New This Month: February 2024

Happy February! This month marks the start of our Spring/Summer 2024 season and we’re excited to share some of the great titles we have lined up. Scroll down to browse all of the new books publishing this month, including a bunch of new paperbacks or browse our full Spring/Summer 2024 catalog to see everything that’s coming this season.

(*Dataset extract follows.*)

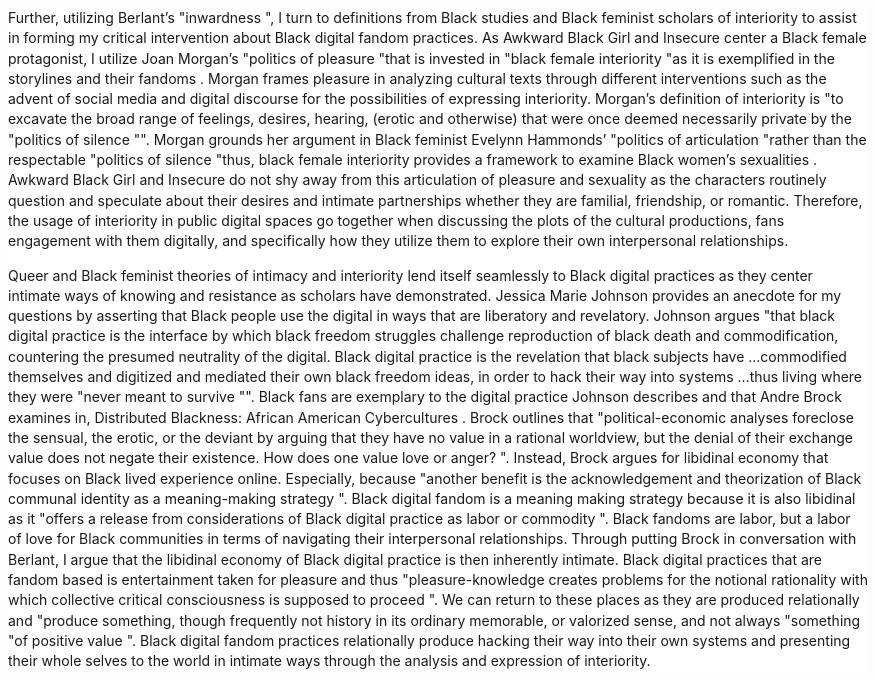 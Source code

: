 Further, utilizing Berlant’s "inwardness ", I turn to definitions from Black studies and Black feminist scholars of interiority to assist in forming my critical intervention about Black digital fandom practices. As Awkward Black Girl and Insecure center a Black female protagonist, I utilize Joan Morgan’s "politics of pleasure "that is invested in "black female interiority "as it is exemplified in the storylines and their fandoms . Morgan frames pleasure in analyzing cultural texts through different interventions such as the advent of social media and digital discourse for the possibilities of expressing interiority. Morgan’s definition of interiority is "to excavate the broad range of feelings, desires, hearing, (erotic and otherwise) that were once deemed necessarily private by the "politics of silence "". Morgan grounds her argument in Black feminist Evelynn Hammonds’ "politics of articulation "rather than the respectable "politics of silence "thus, black female interiority provides a framework to examine Black women’s sexualities . Awkward Black Girl and Insecure do not shy away from this articulation of pleasure and sexuality as the characters routinely question and speculate about their desires and intimate partnerships whether they are familial, friendship, or romantic. Therefore, the usage of interiority in public digital spaces go together when discussing the plots of the cultural productions, fans engagement with them digitally, and specifically how they utilize them to explore their own interpersonal relationships. 

Queer and Black feminist theories of intimacy and interiority lend itself seamlessly to Black digital practices as they center intimate ways of knowing and resistance as scholars have demonstrated. Jessica Marie Johnson provides an anecdote for my questions by asserting that Black people use the digital in ways that are liberatory and revelatory. Johnson argues "that black digital practice is the interface by which black freedom struggles challenge reproduction of black death and commodification, countering the presumed neutrality of the digital. Black digital practice is the revelation that black subjects have …commodified themselves and digitized and mediated their own black freedom ideas, in order to hack their way into systems …thus living where they were "never meant to survive "". Black fans are exemplary to the digital practice Johnson describes and that Andre Brock examines in, Distributed Blackness: African American Cybercultures . Brock outlines that "political-economic analyses foreclose the sensual, the erotic, or the deviant by arguing that they have no value in a rational worldview, but the denial of their exchange value does not negate their existence. How does one value love or anger? ". Instead, Brock argues for libidinal economy that focuses on Black lived experience online. Especially, because "another benefit is the acknowledgement and theorization of Black communal identity as a meaning-making strategy ". Black digital fandom is a meaning making strategy because it is also libidinal as it "offers a release from considerations of Black digital practice as labor or commodity ". Black fandoms are labor, but a labor of love for Black communities in terms of navigating their interpersonal relationships. Through putting Brock in conversation with Berlant, I argue that the libidinal economy of Black digital practice is then inherently intimate. Black digital practices that are fandom based is entertainment taken for pleasure and thus "pleasure-knowledge creates problems for the notional rationality with which collective critical consciousness is supposed to proceed ". We can return to these places as they are produced relationally and "produce something, though frequently not history in its ordinary memorable, or valorized sense, and not always "something "of positive value ". Black digital fandom practices relationally produce hacking their way into their own systems and presenting their whole selves to the world in intimate ways through the analysis and expression of interiority.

Everywhere the Undrowned: A Memoir of Survival and Imagination by Stephanie Clare Smith

First book in the Great Circle Books Creative nonfiction series

“This stunningly lyrical memoir is a profoundly insightful glimpse into the complex and frightening consequences of parental neglect. As Smith’s voice naturally evolves from alienated to intensely present, the impressively concise narrative alternates between ethereal observations about everything from space to spiders and gut punches of pain, shame, revelation, and redemption . . . . A masterful literary memoir about caring for those responsible for our trauma.”—Kirkus Reviews (STARRED review)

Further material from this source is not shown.